**What you need to do**
Would you reproduce exactly the lines below from the one holding "Hobbies: To Code💻" through the one holding "be found. |", inclusive, and no others?

Dataset entries

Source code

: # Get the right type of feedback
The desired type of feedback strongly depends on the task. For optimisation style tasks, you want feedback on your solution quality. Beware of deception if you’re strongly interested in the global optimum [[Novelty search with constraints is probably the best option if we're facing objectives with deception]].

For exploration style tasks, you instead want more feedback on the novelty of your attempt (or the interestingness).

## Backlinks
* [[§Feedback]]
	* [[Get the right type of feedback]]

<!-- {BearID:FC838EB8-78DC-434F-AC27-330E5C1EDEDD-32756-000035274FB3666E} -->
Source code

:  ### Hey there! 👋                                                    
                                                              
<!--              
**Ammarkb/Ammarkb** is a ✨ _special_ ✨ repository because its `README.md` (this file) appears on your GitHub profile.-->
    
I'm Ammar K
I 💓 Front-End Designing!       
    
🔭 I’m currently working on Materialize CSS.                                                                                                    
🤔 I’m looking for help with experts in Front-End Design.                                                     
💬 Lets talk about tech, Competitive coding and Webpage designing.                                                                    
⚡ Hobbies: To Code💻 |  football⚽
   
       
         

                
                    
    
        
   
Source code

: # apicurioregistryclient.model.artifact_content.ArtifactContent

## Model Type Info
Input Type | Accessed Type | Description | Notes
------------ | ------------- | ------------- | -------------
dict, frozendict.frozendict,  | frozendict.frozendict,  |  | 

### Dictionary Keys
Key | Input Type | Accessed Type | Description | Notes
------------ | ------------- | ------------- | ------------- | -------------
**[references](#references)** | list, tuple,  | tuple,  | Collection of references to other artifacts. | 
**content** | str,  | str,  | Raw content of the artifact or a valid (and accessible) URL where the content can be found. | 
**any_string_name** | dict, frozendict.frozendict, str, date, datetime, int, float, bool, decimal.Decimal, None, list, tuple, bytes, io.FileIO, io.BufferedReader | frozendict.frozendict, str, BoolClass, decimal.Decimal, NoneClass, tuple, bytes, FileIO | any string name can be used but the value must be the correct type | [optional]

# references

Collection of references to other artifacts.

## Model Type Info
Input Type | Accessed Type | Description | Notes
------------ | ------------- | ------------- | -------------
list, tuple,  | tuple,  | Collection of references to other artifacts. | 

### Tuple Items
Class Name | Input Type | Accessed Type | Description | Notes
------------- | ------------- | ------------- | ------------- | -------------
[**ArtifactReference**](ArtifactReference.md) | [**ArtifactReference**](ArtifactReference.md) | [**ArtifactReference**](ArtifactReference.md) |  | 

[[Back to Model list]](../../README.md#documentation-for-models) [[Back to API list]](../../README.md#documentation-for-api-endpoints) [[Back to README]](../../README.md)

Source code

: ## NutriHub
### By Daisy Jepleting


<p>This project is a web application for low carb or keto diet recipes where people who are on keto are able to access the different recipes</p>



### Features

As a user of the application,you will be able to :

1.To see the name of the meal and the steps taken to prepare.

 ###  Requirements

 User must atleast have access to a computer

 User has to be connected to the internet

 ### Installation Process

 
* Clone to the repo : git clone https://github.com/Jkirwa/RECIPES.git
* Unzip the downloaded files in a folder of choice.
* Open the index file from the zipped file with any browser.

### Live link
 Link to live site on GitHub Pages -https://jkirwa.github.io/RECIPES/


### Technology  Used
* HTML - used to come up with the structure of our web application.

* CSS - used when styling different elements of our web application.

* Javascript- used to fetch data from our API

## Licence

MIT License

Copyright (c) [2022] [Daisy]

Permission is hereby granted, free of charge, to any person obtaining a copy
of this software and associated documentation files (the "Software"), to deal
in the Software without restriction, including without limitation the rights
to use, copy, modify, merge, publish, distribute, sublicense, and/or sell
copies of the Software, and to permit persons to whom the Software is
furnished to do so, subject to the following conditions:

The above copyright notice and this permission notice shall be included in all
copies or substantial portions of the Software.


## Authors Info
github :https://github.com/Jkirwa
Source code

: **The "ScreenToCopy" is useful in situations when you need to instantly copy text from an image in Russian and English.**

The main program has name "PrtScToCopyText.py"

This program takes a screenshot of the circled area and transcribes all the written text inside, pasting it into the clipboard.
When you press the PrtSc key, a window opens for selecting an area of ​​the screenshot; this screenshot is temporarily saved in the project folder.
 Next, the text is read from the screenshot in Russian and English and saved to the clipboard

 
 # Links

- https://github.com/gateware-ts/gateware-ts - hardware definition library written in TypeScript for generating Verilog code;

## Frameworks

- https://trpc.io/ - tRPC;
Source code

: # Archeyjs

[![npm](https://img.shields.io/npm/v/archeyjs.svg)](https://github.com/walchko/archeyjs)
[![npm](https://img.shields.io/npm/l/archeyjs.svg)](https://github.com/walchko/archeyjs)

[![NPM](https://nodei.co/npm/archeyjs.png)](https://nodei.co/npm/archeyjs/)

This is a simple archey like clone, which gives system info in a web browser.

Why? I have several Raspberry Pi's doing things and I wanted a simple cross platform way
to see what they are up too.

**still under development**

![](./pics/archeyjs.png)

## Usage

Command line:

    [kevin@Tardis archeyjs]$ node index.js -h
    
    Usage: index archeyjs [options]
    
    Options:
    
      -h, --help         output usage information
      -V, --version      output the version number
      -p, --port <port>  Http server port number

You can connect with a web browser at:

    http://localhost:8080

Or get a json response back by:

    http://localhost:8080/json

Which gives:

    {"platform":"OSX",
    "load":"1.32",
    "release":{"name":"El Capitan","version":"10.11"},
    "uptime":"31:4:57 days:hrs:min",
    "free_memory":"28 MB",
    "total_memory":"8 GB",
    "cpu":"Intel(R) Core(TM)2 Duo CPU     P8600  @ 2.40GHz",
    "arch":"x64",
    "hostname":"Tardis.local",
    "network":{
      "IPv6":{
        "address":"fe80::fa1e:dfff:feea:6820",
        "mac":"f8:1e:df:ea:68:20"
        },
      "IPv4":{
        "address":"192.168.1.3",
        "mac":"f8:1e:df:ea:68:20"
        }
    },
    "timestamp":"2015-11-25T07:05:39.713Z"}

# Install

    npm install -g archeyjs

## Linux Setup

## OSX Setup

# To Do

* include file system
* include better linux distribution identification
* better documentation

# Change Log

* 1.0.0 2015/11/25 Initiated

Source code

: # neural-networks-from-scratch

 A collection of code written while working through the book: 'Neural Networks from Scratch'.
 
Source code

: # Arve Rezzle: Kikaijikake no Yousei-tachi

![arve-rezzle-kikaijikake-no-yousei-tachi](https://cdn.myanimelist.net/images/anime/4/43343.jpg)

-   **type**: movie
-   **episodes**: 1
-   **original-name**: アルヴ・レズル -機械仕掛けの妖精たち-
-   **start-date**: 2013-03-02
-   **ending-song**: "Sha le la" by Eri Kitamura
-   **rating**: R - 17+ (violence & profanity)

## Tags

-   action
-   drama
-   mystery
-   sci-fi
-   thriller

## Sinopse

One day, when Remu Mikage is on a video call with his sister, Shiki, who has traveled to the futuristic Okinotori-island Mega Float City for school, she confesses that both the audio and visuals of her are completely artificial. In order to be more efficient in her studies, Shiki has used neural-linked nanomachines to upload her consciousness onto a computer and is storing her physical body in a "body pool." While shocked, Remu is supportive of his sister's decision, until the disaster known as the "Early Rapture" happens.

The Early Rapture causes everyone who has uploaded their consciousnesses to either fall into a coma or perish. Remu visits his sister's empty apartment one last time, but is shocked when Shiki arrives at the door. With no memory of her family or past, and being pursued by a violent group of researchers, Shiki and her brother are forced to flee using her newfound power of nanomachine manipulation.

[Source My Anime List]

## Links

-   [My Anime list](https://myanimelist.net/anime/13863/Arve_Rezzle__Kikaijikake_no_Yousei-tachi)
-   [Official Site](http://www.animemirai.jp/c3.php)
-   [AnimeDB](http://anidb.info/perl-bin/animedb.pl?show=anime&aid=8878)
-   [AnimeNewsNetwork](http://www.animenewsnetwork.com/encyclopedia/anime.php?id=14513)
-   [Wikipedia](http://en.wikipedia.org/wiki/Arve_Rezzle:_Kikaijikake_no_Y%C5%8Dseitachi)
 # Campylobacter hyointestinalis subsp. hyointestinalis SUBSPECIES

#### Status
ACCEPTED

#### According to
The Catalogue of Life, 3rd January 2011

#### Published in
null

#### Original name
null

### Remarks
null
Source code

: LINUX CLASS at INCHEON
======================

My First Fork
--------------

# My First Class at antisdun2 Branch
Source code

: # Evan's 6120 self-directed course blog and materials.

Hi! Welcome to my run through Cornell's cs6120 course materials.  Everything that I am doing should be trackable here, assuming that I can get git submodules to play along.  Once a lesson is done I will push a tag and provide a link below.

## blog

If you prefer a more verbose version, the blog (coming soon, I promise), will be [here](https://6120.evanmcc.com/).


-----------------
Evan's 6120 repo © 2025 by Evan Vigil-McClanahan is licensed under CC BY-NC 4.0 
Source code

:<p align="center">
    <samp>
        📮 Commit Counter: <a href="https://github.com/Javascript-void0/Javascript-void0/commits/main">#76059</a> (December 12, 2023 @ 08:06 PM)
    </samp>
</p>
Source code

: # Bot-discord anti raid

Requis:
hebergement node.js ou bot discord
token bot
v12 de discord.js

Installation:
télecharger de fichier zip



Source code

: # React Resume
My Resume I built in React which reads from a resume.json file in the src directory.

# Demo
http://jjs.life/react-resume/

**Written answer**
⚡ Hobbies: To Code💻 |  football⚽
   
       
         

                
                    
    
        
   
Source code

: # apicurioregistryclient.model.artifact_content.ArtifactContent

## Model Type Info
Input Type | Accessed Type | Description | Notes
------------ | ------------- | ------------- | -------------
dict, frozendict.frozendict,  | frozendict.frozendict,  |  | 

### Dictionary Keys
Key | Input Type | Accessed Type | Description | Notes
------------ | ------------- | ------------- | ------------- | -------------
**[references](#references)** | list, tuple,  | tuple,  | Collection of references to other artifacts. | 
**content** | str,  | str,  | Raw content of the artifact or a valid (and accessible) URL where the content can be found. | 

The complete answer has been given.